Progressive Minority Leader of the Vermont House of Representatives
- In office January 2011 – January 4, 2017
- Succeeded by: Robin Chesnut-Tangerman
- In office January 2007 – January 2009

Member of the Vermont House of Representatives
- In office January 2011 – January 2017
- Preceded by: Multi-member district
- Succeeded by: Brian Cina Selene Colburn
- Constituency: Chittenden-3-4 (2011-2013) Chittenden-6-4 (2013-2017)
- In office April 2006 – January 2009
- Preceded by: Multi-member district
- Succeeded by: Multi-member district
- Constituency: Chittenden-3-4

Personal details
- Born: Christopher A. Pearson Alberta, Canada
- Party: Progressive
- Spouse: Lacey Richards
- Profession: Political & Communications Consultant

= Christopher Pearson (Vermont politician) =

American politician from Vermont

Christopher A. Pearson (born January 5, 1973) is an American politician and member of the Vermont Progressive Party. He spent three terms in the Vermont Senate as one of 6 senators representing Chittenden County. He previously spent five terms in the Vermont House of Representatives representing the Chittenden-3-4 District (currently, the Chittenden 6-4 District) during 2006-2009 and 2011–2017.

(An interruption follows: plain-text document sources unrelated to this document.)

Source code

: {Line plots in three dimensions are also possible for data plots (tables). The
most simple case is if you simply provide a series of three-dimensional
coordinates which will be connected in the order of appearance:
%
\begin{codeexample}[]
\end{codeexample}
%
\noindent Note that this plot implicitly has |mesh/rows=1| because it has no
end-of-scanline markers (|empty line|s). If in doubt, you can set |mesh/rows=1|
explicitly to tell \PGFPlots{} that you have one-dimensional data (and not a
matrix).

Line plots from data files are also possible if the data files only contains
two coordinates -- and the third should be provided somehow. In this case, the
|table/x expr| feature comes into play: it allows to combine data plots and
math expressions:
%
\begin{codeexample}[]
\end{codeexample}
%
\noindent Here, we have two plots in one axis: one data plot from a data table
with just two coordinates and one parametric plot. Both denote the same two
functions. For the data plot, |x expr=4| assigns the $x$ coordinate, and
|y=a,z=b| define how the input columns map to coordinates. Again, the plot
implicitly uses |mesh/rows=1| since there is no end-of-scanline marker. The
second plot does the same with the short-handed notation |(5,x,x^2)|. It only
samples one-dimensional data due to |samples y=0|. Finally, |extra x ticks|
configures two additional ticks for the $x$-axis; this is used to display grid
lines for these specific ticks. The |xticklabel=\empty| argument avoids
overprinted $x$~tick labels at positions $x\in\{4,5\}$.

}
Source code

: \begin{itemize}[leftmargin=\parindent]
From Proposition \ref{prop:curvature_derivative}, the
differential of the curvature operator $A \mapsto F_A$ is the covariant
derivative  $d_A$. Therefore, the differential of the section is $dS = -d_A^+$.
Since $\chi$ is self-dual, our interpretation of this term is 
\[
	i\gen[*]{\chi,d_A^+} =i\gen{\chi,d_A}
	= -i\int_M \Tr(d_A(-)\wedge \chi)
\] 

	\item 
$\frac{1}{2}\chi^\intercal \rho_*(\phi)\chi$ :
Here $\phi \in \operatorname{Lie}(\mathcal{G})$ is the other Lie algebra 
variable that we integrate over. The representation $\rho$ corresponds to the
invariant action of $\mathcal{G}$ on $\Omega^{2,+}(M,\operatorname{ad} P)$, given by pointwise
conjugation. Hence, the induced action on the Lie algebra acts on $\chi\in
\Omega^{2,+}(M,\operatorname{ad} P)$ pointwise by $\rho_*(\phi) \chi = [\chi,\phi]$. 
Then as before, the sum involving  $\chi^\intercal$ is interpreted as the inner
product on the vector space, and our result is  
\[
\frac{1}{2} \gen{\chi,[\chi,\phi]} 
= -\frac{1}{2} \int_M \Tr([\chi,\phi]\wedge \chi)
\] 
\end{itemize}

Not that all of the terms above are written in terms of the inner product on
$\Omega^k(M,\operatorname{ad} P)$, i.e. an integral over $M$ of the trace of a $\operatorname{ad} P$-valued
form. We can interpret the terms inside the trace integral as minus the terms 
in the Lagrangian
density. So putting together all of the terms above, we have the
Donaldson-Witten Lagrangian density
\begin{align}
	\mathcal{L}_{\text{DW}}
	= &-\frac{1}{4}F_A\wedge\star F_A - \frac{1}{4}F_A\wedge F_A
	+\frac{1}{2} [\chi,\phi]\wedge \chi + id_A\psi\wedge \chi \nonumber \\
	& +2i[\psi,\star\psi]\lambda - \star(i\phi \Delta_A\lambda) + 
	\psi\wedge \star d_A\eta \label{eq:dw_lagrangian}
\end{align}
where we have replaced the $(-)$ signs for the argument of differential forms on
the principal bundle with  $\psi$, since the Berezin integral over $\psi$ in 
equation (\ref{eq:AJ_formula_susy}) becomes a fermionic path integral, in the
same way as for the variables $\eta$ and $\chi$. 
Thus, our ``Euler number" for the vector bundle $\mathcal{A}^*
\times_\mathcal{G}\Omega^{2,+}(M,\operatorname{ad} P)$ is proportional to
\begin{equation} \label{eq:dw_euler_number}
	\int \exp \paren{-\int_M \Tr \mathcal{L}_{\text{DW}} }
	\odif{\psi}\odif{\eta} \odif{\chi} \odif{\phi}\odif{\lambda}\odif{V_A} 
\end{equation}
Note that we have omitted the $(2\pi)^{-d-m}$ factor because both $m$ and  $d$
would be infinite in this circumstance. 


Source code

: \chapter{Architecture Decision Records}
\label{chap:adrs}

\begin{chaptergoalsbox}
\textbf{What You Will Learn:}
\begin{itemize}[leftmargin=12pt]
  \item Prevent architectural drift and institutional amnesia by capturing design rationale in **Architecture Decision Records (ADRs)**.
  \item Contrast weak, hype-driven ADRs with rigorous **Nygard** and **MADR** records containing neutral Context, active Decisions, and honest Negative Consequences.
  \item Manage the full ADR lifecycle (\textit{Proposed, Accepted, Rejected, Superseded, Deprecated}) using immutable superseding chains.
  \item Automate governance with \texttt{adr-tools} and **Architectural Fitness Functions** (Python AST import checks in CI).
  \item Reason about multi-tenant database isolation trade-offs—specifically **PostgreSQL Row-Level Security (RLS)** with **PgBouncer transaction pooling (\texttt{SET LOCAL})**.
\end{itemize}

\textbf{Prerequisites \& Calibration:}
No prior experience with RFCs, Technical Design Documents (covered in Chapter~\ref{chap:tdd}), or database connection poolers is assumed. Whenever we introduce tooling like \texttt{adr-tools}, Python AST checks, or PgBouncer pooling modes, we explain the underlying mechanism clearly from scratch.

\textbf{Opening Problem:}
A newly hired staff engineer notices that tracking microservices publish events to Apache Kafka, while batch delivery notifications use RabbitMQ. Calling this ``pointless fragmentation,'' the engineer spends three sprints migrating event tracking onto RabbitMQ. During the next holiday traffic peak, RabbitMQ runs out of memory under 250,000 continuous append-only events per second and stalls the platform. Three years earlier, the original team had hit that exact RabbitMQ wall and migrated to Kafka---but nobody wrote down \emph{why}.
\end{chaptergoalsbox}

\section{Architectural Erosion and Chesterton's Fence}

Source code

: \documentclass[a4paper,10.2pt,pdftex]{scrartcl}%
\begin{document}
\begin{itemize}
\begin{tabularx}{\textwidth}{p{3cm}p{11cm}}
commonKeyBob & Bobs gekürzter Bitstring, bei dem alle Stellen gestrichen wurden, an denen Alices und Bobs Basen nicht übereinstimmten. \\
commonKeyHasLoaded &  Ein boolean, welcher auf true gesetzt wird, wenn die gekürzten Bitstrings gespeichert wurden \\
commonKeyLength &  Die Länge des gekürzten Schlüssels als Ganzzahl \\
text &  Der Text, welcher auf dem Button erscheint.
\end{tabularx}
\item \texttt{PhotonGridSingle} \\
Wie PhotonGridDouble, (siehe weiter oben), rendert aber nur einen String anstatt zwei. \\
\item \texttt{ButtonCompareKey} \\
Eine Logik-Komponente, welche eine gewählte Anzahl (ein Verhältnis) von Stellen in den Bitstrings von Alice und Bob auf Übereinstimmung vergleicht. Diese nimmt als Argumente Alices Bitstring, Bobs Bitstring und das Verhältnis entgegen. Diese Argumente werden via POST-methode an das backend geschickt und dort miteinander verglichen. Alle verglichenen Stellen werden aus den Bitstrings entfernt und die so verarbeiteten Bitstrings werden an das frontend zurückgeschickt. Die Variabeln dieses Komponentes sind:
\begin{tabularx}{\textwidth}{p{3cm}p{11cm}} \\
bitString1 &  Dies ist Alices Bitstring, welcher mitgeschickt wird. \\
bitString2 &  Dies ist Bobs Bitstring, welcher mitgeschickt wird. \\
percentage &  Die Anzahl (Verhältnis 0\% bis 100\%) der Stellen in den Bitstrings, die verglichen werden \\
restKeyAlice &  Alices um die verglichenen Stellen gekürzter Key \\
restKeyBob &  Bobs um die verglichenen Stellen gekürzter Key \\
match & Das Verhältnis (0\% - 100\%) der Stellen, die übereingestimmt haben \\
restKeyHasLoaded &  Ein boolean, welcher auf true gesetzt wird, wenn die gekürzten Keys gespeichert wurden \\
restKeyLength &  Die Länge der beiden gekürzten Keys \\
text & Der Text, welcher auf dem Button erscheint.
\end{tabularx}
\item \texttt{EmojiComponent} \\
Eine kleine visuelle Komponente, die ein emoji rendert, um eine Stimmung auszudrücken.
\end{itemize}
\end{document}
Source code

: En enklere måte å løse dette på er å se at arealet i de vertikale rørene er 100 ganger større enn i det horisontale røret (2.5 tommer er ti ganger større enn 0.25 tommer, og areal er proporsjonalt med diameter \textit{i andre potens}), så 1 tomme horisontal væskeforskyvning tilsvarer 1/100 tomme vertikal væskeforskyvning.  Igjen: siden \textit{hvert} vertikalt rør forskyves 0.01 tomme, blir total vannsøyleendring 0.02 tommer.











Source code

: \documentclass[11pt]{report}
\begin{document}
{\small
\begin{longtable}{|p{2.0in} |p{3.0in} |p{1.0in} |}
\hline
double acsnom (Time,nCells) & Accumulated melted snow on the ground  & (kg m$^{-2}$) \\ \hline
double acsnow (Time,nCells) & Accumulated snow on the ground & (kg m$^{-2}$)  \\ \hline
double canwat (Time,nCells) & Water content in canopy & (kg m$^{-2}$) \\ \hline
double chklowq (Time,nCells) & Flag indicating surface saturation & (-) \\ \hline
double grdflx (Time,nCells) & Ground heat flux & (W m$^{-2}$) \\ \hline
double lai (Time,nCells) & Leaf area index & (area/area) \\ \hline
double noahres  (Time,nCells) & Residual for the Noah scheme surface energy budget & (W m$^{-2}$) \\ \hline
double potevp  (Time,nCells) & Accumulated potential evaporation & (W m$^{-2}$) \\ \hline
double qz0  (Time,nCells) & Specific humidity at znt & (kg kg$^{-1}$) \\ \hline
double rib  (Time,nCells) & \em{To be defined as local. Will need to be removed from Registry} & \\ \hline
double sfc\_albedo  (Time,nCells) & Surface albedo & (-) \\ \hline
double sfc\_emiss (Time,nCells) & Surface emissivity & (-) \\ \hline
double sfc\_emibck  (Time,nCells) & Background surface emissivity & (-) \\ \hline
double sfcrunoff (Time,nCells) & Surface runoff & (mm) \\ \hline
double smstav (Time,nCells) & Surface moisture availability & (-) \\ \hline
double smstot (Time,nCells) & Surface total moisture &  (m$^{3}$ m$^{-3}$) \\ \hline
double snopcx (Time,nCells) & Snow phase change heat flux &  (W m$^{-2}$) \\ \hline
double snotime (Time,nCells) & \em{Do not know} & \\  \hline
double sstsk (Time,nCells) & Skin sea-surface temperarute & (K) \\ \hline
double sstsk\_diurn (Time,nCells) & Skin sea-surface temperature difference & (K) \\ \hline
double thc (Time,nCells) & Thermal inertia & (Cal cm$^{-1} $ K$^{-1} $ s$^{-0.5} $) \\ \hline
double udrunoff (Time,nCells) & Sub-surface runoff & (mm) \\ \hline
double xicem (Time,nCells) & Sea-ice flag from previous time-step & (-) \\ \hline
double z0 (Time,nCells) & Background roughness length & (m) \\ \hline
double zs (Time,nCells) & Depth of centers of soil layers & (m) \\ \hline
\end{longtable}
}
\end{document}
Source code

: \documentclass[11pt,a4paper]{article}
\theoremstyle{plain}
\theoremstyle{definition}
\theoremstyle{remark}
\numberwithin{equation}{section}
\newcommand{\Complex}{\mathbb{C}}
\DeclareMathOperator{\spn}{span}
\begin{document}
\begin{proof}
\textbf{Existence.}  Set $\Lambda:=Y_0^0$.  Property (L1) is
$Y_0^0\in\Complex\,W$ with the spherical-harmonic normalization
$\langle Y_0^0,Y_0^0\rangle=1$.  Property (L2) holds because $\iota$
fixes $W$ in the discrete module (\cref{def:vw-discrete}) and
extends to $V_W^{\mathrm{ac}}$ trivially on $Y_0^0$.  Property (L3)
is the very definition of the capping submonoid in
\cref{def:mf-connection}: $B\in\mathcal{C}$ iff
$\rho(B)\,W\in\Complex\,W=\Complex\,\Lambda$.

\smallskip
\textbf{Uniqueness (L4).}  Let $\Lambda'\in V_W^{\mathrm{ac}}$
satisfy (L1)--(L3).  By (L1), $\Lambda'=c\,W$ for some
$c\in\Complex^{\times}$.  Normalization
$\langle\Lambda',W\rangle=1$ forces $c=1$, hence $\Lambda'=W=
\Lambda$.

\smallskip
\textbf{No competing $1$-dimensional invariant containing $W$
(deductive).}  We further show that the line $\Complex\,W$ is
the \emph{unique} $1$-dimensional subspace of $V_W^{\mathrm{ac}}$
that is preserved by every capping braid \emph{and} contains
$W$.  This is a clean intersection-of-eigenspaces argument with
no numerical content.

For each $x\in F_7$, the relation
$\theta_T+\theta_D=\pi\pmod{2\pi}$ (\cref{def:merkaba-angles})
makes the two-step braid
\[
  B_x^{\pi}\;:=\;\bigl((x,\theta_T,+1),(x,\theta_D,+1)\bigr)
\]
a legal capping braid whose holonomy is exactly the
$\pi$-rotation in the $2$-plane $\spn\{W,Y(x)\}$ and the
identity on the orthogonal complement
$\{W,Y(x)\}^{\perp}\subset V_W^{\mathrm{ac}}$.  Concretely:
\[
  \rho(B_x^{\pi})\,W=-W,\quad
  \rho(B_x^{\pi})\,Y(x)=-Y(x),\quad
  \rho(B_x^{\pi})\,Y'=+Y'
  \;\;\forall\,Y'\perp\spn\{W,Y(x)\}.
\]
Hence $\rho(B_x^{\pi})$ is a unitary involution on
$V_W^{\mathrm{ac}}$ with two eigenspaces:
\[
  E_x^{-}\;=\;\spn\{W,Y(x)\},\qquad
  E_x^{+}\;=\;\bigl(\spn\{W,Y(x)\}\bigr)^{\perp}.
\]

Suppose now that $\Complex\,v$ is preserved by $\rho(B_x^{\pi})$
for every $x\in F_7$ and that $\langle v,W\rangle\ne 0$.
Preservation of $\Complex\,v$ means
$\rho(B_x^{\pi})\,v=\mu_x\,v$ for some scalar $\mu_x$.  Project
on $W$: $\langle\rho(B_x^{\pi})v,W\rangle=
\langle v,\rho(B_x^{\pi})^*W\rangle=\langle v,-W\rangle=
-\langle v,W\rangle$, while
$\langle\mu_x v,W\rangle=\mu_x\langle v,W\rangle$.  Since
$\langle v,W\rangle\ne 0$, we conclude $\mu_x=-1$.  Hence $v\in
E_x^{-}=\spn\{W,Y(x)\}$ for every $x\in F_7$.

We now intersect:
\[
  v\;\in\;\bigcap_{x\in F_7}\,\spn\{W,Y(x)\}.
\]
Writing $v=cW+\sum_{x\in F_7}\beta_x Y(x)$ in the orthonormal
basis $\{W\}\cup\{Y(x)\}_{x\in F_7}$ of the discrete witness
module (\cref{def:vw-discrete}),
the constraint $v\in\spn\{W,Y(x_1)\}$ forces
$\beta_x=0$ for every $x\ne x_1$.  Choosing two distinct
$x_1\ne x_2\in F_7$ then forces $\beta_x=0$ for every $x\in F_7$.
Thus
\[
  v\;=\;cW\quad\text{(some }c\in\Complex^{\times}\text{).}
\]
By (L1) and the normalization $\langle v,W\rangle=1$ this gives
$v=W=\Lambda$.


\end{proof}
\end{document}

Pearson served as Leader of the Progressive Party caucus in the Vermont House from 2007 to 2009 and 2011–2017.

After Chittenden County Progressive Senator David Zuckerman ran for Lieutenant Governor of Vermont, Pearson decided to run for Vermont Senate from Chittenden County as a fusion candidate supported by Vermont Democratic Party and Vermont Progressive Party. On May 24, 2016, Pearson was endorsed by presidential candidate U.S. Senator Bernie Sanders. On November 8, 2016, Pearson finished sixth in an 8-candidate race for the six State Senate seats from Chittenden County. He was re-elected in 2018 and 2020 before deciding not to run in 2022. He currently serves as Secretary for the Board of National Popular Vote, an advocacy organization for the National Popular Vote Interstate Compact.